Plain-text document sources

>>>

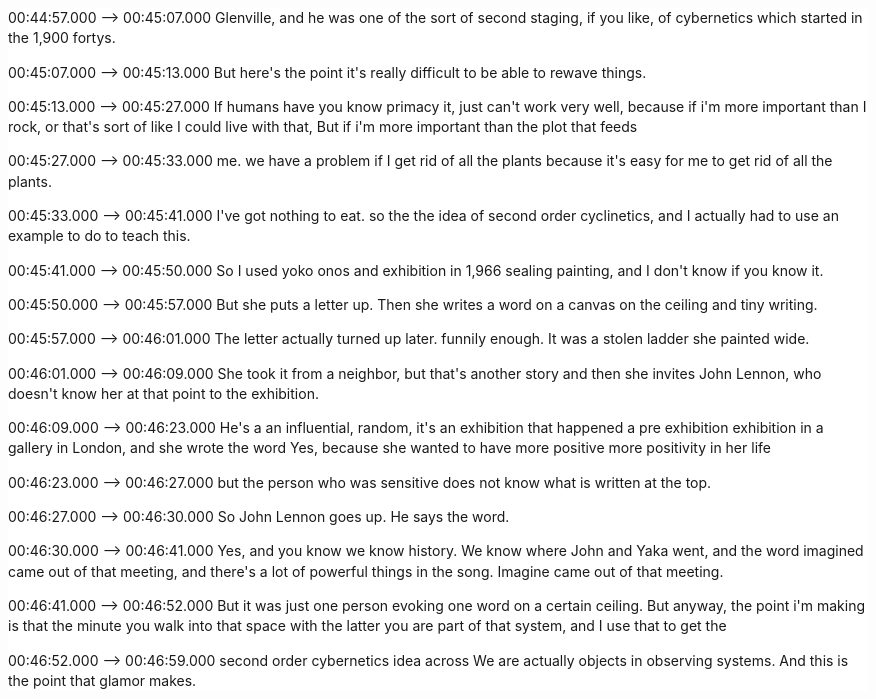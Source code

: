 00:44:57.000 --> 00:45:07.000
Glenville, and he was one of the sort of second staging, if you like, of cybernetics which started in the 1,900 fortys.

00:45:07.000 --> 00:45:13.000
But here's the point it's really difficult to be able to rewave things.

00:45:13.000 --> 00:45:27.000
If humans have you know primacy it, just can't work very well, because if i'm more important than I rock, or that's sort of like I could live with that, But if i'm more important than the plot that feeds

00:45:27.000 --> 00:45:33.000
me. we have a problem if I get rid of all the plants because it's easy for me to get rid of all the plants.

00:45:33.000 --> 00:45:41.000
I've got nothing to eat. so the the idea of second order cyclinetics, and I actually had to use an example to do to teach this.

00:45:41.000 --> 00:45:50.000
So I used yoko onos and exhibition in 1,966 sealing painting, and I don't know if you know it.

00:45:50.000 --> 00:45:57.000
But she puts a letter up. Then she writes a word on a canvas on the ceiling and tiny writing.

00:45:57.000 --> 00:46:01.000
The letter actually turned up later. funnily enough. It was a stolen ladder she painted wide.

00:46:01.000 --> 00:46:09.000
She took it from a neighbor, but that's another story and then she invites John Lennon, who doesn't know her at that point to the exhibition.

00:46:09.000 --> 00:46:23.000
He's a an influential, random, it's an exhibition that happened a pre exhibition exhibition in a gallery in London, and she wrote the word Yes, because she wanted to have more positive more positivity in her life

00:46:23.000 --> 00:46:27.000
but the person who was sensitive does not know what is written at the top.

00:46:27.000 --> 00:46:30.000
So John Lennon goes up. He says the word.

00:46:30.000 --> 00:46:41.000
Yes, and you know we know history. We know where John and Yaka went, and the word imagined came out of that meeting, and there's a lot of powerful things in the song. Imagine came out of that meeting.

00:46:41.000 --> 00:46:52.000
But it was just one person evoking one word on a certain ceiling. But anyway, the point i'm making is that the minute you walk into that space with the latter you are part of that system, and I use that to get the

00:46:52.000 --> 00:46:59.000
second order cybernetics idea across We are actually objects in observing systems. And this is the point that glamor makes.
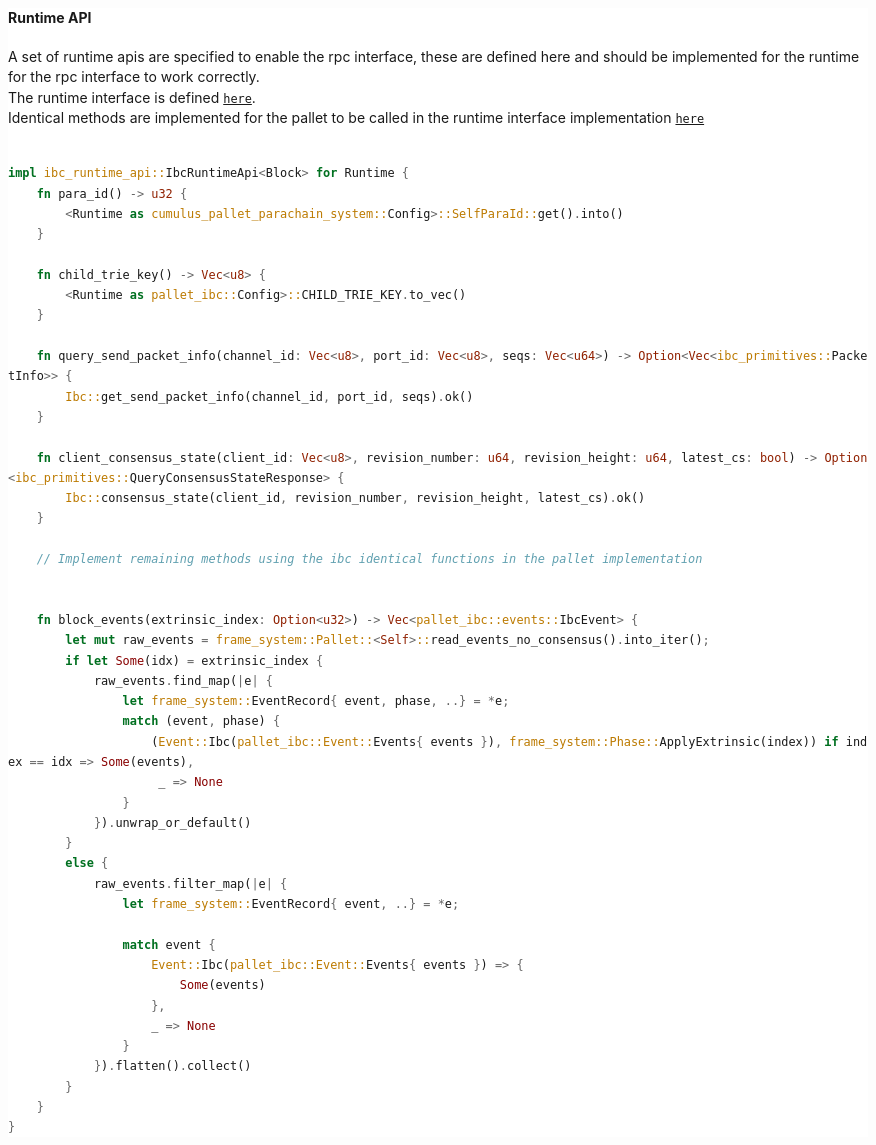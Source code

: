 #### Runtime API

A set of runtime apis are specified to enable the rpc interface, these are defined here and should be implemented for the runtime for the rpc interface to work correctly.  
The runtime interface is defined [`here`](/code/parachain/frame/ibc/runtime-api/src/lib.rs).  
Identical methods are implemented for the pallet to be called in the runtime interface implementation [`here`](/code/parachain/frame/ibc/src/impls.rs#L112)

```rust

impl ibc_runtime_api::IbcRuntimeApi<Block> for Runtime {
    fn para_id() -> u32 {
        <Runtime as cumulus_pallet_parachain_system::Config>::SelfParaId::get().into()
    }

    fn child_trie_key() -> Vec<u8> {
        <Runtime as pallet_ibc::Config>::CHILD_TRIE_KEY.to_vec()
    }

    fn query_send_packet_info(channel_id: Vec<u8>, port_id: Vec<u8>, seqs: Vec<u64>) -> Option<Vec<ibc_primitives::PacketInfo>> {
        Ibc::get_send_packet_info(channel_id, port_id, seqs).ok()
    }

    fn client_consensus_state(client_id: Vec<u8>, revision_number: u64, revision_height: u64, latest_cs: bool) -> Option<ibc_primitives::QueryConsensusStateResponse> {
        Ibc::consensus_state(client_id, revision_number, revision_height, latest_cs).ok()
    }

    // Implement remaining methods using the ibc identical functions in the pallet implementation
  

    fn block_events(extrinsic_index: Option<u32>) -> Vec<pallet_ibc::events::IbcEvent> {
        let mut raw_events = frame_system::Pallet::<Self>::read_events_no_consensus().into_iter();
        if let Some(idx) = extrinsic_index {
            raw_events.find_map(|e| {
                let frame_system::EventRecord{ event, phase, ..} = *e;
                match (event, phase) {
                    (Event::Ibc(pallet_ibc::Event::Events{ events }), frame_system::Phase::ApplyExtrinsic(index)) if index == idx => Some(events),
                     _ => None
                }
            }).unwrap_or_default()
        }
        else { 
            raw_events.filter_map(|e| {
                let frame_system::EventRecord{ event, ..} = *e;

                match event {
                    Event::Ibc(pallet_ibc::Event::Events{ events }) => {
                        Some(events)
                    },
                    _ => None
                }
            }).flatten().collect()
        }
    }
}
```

<<<
>>>

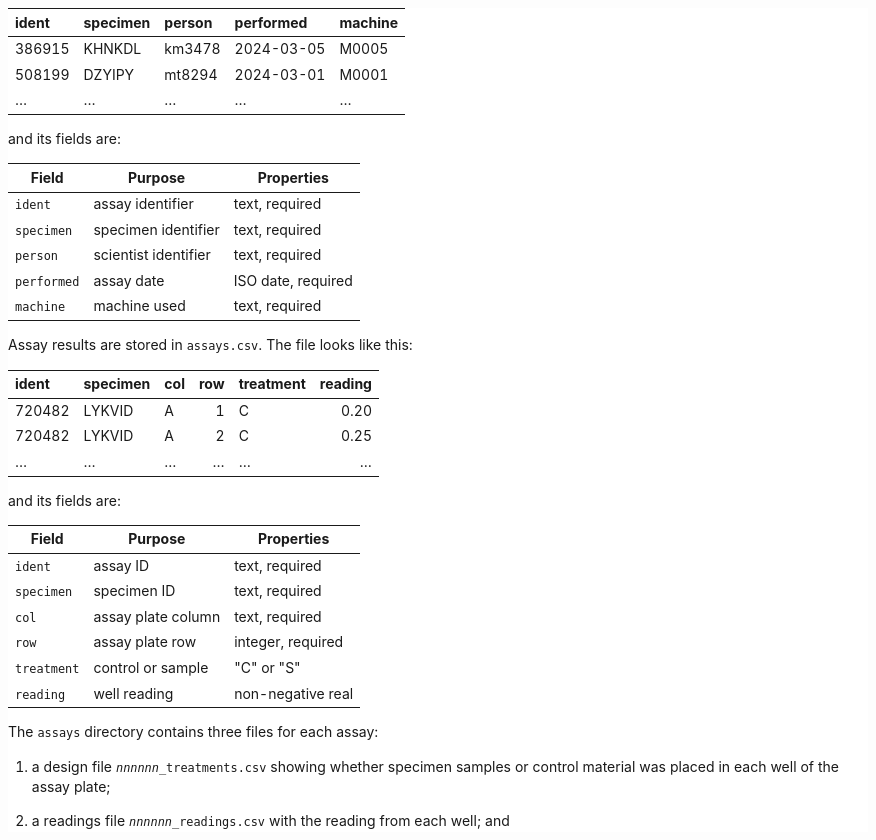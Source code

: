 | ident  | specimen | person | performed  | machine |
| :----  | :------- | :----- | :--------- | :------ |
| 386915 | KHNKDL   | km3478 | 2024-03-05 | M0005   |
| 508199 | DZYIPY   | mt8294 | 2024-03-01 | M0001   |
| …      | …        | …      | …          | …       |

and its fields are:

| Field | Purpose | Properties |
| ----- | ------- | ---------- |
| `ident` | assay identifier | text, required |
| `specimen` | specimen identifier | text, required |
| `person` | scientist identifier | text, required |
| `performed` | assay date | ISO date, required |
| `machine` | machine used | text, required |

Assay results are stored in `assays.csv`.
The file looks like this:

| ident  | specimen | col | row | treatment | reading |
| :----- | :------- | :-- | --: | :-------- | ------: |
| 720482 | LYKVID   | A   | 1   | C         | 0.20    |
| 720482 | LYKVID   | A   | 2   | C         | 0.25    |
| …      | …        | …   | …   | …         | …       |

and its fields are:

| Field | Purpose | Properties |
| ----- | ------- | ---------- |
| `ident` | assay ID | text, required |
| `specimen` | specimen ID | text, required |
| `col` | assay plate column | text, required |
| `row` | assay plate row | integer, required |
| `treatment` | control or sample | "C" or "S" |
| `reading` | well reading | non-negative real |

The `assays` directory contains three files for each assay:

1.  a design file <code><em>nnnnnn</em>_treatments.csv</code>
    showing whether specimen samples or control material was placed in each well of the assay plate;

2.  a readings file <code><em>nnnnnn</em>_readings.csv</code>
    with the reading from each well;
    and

<<<

## WHAT THE TASK REQUIRES
Tally up the lines above containing "cybernetics"; the number is the full answer.

## EXERCISE OUTPUT
2